【くぶらみとぅ。久部良ミット、久部良ミットゥ、久部良ミット湿地帯】
東京から2千キロ。これぞ日本最西端の天然湖。
この素晴らしい池を紹介できる日が来た。遠くまで来たものだ。
これぞ、日本最西端の天然湖沼。
その名も、久部良ミトゥ!
小さいながらも豪快な地形の久部良岳の裾を浸す湖周長900mの瞳。学問的には「久部良凹地」「久部良ミット湿地」という地形に属する。
湖面に浮かんだ小さな島は野鳥のよきねぐらになっていることだろう。一帯は環境省の野鳥保護区にも指定。時折、水面を割って魚が波紋をつくる。
水質はややマディー。流れ込み側には沈砂池が設けられているが、それでもいくらか赤土が流入しているのだろう。
岸はほぼ全周にわたって植物群落で覆われている。南と西は樹林、流れ込みのある東と北は灌木および草が繁茂。一部には水生植物群落も見られた。
岸から湖をよく見渡せるのは南側。生息魚類を確認したいところだが、陸釣りはウェーダーでもなければ、やや厳しそう。
それにしても、どうして久部良沼でも久部良湖でもなく久部良ミトゥ?
与那国島に、他にミトゥ(ミット・ミットゥ)と付く池は見あたらないし、日本で唯一だろうか?
「ミトゥ」とは汽水湖の意味だそうである。
そっけないところがまたよい。最西端の池でありながら観光要素皆無の野性味。
駐車スペースも遊歩道も展望デッキも何もない。農地と山と海にはさまれた池。通るクルマといえば農家の軽トラぐらい。
そんな中で唯一、人工物で目に止まるのは「国指定与那国鳥獣保護区」の案内坂。立てたのは環境省。
この案内坂には「ミトゥ」ではなく「久部良ミット」と記されている。
以下、環境省の鳥獣保護区の資料から引用。(太字は筆者が施した)
地形地質等鳥獣保護区の東部から南部にかけての海岸線は急峻な断崖を形成して深海に接している。島の中央部は宇良部岳、久部良岳、与那国岳などの山系が走っている。宇良部岳山頂付近は山地急傾斜が占めており、山頂から北東斜面は丘腹・丘麓緩斜面である。
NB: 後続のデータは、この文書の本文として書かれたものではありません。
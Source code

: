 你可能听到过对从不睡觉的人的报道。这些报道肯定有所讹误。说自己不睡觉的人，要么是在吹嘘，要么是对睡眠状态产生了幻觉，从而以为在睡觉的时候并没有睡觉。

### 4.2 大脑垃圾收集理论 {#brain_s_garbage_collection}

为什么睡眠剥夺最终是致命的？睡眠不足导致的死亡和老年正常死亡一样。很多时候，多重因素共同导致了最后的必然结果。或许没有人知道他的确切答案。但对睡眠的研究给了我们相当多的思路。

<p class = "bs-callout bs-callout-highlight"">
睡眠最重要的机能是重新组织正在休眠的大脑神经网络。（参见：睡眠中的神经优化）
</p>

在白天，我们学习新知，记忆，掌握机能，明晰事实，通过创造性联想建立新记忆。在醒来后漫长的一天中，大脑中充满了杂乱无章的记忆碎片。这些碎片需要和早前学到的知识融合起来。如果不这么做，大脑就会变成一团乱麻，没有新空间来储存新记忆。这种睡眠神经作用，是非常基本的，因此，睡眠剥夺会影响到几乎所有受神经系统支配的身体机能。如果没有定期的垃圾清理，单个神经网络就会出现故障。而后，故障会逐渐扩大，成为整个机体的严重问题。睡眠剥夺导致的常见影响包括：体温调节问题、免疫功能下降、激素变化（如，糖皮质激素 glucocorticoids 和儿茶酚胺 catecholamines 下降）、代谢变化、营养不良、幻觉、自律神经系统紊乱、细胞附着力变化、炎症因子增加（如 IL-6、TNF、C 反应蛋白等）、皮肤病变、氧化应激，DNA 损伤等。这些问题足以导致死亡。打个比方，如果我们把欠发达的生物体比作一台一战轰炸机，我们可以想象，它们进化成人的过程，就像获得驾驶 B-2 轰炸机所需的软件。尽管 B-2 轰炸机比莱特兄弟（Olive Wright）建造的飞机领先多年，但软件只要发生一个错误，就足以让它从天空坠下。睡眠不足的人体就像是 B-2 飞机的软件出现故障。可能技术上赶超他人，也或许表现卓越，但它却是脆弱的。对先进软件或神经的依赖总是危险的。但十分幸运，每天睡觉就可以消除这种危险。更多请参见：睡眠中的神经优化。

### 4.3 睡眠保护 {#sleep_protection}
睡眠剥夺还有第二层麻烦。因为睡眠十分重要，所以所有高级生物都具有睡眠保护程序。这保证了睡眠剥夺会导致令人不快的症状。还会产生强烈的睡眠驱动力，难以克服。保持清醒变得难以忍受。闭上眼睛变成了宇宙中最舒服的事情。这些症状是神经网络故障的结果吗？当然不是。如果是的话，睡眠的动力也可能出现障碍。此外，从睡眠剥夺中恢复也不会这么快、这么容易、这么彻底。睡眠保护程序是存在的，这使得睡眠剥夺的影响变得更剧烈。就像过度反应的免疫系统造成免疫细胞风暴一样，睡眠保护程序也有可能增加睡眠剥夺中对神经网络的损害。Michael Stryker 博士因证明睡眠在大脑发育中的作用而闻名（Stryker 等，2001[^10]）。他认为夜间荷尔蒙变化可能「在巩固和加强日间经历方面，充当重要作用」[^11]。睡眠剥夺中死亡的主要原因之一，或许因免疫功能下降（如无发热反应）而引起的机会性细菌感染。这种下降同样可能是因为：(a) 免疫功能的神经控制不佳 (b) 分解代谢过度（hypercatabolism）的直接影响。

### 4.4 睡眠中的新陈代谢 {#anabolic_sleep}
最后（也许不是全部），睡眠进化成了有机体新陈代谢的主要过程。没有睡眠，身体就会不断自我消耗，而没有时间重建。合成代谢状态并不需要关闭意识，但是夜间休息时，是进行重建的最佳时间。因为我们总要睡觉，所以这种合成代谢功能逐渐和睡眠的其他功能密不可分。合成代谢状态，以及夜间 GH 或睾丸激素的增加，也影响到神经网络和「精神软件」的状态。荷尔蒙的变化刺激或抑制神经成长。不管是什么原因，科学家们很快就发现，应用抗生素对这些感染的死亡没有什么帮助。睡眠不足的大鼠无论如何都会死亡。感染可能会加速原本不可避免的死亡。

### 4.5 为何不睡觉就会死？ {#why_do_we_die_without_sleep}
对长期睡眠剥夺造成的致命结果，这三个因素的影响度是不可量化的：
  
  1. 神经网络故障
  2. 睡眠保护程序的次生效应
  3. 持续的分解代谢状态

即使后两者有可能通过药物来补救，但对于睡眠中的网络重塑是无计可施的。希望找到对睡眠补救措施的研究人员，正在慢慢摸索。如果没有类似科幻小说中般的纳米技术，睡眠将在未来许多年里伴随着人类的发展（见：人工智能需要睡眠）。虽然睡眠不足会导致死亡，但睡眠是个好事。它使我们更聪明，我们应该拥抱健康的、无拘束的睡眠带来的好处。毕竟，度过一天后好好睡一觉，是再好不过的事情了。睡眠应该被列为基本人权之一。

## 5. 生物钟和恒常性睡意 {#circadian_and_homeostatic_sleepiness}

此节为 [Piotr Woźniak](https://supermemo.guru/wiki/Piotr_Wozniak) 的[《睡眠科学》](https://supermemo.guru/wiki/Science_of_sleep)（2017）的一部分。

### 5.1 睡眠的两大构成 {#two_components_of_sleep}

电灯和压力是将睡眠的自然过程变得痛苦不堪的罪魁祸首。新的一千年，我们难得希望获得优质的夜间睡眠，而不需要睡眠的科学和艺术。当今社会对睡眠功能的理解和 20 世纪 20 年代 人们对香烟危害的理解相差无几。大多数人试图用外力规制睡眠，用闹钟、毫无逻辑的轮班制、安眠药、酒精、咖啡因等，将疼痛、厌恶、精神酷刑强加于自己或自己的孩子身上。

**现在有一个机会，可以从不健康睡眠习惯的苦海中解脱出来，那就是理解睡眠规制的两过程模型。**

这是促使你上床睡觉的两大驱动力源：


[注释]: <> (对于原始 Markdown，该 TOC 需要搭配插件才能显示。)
久部良岳も同様に山頂付近が山地急傾斜で占められており、北東及び南東斜面は緩やかな段丘となっている。また、久部良岳の西部に隣接する久部良ミット湿地は、南側の一般斜面、北側の段丘面、東側の谷底低地に囲まれた板干瀬(板干礁)となっている。また、南部に位置している樽舞湿原は、南側の急斜面と北側の谷底低地に挟まれ東西に延びる板干瀬(板干礁)である。
地質については、東海岸は現世サンゴ礁堆積物、宇良部岳・インビ岳・久部良 岳は八重山層群、ティンダハナタ東斜面は八重山層群と琉球層群琉球石灰岩、宇良部岳北及び東は段丘堆積物、与那国岳山麓は八重山層群と琉球層群琉球石灰岩と段丘堆積物、久部良ミット湿地は与那嶺層粘板岩、樽舞湿原は段丘堆積物から成る。
植物相の概要東海岸から南海岸にかけてアダンーオオハマボウ群落や牧草地、宇良部岳は山頂がガジュマルークロヨナ群集、山麓はリュウキュウガキーナガミボチョウジ 群落、インビ岳は山頂から西は牧草地、東はヤワラケガキースダジイ群集、北はリュウキュウガキーナガミボチョウジ群落、久部良岳はビロウ群落、与那国岳山麓はリュウキュウガキーナガミボチョウジ群落、南に常緑果樹園、西にヤ ワラケガキースダジイ群集、久部良ミット湿地は開水面の縁にヨシクラス、樽舞湿原はヨシクラスが分布している。